DESCRIPTION OF THE TASK -
Please return all lines of the data below containing the string "export".

[Document images with source code]
[Start of section]

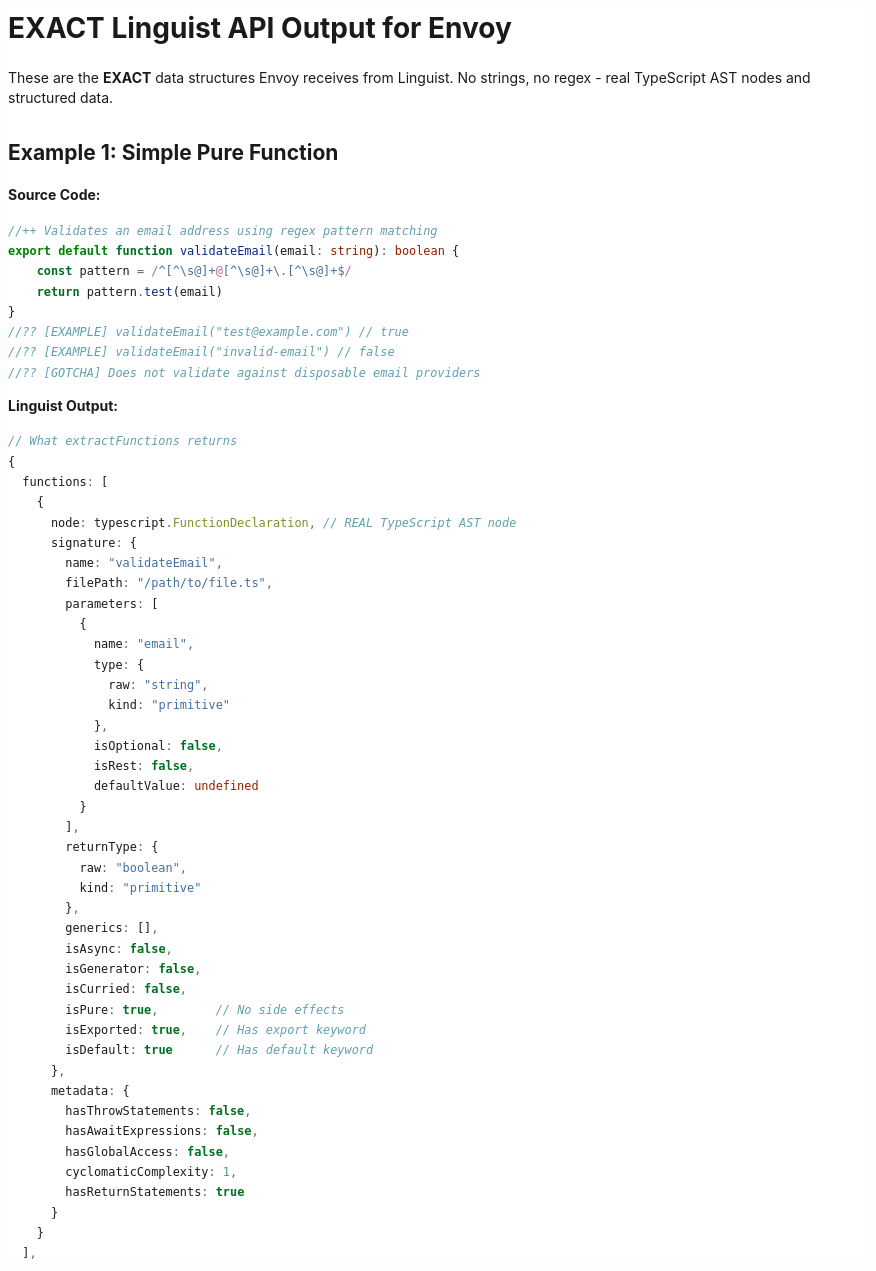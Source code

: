 # EXACT Linguist API Output for Envoy

These are the **EXACT** data structures Envoy receives from Linguist. No strings, no regex - real TypeScript AST nodes and structured data.

## Example 1: Simple Pure Function

**Source Code:**

```typescript
//++ Validates an email address using regex pattern matching
export default function validateEmail(email: string): boolean {
	const pattern = /^[^\s@]+@[^\s@]+\.[^\s@]+$/
	return pattern.test(email)
}
//?? [EXAMPLE] validateEmail("test@example.com") // true
//?? [EXAMPLE] validateEmail("invalid-email") // false
//?? [GOTCHA] Does not validate against disposable email providers
```

**Linguist Output:**

```typescript
// What extractFunctions returns
{
  functions: [
    {
      node: typescript.FunctionDeclaration, // REAL TypeScript AST node
      signature: {
        name: "validateEmail",
        filePath: "/path/to/file.ts",
        parameters: [
          {
            name: "email",
            type: {
              raw: "string",
              kind: "primitive"
            },
            isOptional: false,
            isRest: false,
            defaultValue: undefined
          }
        ],
        returnType: {
          raw: "boolean", 
          kind: "primitive"
        },
        generics: [],
        isAsync: false,
        isGenerator: false,
        isCurried: false,
        isPure: true,        // No side effects
        isExported: true,    // Has export keyword
        isDefault: true      // Has default keyword
      },
      metadata: {
        hasThrowStatements: false,
        hasAwaitExpressions: false,
        hasGlobalAccess: false,
        cyclomaticComplexity: 1,
        hasReturnStatements: true
      }
    }
  ],
```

[End of section]

TASK OUTPUT -
export default function validateEmail(email: string): boolean {
        isExported: true,    // Has export keyword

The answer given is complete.